What lines of the material hold the string "xloopdigital"? Pull each of them out.

## [EXTRACTED DATA]
━━━━━━
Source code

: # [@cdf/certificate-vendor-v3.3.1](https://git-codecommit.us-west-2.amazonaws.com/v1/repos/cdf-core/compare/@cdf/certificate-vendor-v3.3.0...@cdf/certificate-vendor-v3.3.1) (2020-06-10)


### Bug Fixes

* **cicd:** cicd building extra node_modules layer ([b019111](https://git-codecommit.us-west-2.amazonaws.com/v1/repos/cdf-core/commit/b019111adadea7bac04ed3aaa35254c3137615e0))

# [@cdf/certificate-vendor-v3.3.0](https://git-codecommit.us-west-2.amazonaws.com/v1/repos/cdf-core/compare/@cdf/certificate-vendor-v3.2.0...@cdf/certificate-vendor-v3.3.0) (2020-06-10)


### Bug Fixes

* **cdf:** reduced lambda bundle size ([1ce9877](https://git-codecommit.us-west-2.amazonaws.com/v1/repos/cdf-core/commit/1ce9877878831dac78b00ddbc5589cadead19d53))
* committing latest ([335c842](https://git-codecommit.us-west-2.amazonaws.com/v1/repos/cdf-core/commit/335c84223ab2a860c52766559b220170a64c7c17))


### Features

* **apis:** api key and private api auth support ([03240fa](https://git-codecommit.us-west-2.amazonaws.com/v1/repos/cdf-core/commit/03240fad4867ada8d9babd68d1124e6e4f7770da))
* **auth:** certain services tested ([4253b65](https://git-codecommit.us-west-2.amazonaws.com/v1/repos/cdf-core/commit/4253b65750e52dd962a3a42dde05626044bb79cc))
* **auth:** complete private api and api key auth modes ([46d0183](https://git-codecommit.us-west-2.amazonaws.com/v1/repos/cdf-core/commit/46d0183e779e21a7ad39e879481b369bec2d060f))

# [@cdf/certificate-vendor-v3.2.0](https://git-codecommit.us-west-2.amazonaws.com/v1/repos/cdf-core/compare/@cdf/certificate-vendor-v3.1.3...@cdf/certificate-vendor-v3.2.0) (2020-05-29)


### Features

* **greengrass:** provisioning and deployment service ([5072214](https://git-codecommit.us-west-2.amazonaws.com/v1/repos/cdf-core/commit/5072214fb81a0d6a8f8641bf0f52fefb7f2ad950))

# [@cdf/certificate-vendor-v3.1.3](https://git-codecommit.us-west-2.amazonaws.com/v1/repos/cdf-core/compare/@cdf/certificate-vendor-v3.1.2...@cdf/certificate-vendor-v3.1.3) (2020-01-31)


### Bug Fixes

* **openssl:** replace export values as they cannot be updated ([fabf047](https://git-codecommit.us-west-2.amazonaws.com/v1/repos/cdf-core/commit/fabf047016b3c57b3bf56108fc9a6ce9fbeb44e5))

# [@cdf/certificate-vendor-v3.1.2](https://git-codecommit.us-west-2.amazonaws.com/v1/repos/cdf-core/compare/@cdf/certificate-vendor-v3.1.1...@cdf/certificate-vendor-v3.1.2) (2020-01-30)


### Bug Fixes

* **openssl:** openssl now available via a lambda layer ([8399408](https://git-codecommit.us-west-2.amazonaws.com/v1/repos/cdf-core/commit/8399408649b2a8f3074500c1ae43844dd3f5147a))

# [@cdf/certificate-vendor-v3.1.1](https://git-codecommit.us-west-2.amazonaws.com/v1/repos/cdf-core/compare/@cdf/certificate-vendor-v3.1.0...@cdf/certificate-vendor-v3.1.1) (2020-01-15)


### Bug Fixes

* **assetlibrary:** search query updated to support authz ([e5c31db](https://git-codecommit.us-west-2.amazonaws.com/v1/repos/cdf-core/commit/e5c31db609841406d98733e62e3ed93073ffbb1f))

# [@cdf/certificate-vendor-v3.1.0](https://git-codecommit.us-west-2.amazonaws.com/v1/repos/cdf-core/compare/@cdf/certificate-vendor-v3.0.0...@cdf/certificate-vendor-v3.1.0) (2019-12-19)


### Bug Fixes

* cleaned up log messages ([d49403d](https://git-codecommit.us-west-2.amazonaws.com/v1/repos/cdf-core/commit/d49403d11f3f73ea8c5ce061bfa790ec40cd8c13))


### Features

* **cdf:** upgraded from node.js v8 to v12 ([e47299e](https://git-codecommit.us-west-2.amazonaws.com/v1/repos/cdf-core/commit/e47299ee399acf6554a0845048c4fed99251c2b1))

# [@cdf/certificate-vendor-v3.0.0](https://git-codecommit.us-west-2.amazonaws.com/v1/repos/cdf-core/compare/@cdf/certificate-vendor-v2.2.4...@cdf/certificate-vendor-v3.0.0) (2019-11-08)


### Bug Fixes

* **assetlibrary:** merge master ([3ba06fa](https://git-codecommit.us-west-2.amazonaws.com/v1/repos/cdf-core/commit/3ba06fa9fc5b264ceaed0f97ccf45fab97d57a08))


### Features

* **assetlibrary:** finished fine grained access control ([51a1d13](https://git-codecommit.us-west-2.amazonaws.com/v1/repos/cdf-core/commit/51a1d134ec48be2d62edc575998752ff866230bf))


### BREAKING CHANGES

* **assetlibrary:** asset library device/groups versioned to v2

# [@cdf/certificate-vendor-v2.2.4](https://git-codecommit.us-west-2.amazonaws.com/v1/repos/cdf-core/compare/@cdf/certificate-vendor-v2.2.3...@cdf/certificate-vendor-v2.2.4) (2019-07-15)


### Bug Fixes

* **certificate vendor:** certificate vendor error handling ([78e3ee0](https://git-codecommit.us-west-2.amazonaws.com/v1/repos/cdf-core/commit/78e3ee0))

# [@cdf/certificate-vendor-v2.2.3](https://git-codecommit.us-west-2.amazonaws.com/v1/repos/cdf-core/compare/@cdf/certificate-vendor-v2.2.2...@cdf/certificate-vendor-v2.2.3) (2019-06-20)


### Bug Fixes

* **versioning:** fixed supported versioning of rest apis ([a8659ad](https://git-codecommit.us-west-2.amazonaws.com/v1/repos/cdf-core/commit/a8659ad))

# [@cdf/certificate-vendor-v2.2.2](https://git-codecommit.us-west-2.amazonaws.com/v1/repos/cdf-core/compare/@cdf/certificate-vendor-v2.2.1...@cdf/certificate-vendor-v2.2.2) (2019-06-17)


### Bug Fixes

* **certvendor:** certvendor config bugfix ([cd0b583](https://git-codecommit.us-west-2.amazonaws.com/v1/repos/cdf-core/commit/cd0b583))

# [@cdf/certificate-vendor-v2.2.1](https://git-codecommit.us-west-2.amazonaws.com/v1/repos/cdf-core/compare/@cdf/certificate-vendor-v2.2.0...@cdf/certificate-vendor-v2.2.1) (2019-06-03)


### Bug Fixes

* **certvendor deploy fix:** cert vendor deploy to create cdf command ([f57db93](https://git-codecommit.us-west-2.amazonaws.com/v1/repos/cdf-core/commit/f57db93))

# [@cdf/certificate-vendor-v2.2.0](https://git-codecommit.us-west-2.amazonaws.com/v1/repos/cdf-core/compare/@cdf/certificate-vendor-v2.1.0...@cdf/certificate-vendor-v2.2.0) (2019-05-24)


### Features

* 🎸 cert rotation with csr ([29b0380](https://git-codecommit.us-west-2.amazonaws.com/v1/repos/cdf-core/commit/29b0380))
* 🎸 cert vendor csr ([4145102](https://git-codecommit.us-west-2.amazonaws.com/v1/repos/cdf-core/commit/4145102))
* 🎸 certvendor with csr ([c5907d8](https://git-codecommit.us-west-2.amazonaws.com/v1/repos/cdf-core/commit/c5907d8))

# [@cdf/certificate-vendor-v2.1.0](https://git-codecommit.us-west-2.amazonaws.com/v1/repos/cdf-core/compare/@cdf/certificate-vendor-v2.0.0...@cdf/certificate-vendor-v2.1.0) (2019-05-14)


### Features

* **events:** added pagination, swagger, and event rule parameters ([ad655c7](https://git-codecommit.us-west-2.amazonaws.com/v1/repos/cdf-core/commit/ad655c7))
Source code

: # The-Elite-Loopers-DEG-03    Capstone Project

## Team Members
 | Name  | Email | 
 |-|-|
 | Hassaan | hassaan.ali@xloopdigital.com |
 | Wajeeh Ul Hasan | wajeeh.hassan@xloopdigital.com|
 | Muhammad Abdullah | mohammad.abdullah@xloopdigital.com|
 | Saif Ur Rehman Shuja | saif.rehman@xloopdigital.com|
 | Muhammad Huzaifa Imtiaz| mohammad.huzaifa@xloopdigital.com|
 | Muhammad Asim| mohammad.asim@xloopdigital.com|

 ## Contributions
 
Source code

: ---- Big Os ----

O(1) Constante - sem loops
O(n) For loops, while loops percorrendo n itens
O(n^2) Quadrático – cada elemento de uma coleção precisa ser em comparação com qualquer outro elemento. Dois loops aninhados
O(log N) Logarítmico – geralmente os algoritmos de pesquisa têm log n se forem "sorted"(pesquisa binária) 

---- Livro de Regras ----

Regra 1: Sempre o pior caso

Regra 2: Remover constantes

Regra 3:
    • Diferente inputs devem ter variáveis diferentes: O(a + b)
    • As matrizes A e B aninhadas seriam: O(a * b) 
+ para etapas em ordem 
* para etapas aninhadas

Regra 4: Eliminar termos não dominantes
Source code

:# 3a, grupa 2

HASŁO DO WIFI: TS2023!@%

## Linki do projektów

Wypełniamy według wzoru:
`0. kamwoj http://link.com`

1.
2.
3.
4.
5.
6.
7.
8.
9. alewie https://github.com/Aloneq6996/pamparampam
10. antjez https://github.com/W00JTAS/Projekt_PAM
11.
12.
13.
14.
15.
━━━━━━
## [SOLUTION TO THE PROBLEM]
 | Hassaan | hassaan.ali@xloopdigital.com |
 | Wajeeh Ul Hasan | wajeeh.hassan@xloopdigital.com|
 | Muhammad Abdullah | mohammad.abdullah@xloopdigital.com|
 | Saif Ur Rehman Shuja | saif.rehman@xloopdigital.com|
 | Muhammad Huzaifa Imtiaz| mohammad.huzaifa@xloopdigital.com|
 | Muhammad Asim| mohammad.asim@xloopdigital.com|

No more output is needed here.